About this task -> Below are records; please set down exactly the lines from the first through the one containing "For more details".

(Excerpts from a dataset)
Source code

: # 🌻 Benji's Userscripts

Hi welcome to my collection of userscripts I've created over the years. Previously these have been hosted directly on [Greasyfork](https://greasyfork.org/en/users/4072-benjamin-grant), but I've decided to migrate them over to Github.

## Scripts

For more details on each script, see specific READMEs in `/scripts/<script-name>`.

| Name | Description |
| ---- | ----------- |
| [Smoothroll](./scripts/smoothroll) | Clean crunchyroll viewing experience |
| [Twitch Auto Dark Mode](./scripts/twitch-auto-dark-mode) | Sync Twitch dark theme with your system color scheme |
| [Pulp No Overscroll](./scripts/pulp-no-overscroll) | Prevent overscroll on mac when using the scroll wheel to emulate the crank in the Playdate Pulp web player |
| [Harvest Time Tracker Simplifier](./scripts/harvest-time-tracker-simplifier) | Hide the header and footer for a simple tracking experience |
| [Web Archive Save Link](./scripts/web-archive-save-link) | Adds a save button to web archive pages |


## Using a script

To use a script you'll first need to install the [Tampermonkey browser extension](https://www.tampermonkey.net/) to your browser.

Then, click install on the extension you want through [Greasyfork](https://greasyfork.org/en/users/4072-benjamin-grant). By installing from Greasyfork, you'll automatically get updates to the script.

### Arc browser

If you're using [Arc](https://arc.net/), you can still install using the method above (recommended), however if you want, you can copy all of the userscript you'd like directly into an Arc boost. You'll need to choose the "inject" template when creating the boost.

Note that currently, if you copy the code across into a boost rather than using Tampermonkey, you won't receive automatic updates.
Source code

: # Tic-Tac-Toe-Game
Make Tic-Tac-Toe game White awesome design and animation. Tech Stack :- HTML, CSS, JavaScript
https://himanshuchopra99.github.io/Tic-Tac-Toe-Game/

Completed exercise ->
Source code

: # 🌻 Benji's Userscripts

Hi welcome to my collection of userscripts I've created over the years. Previously these have been hosted directly on [Greasyfork](https://greasyfork.org/en/users/4072-benjamin-grant), but I've decided to migrate them over to Github.

## Scripts

For more details on each script, see specific READMEs in `/scripts/<script-name>`.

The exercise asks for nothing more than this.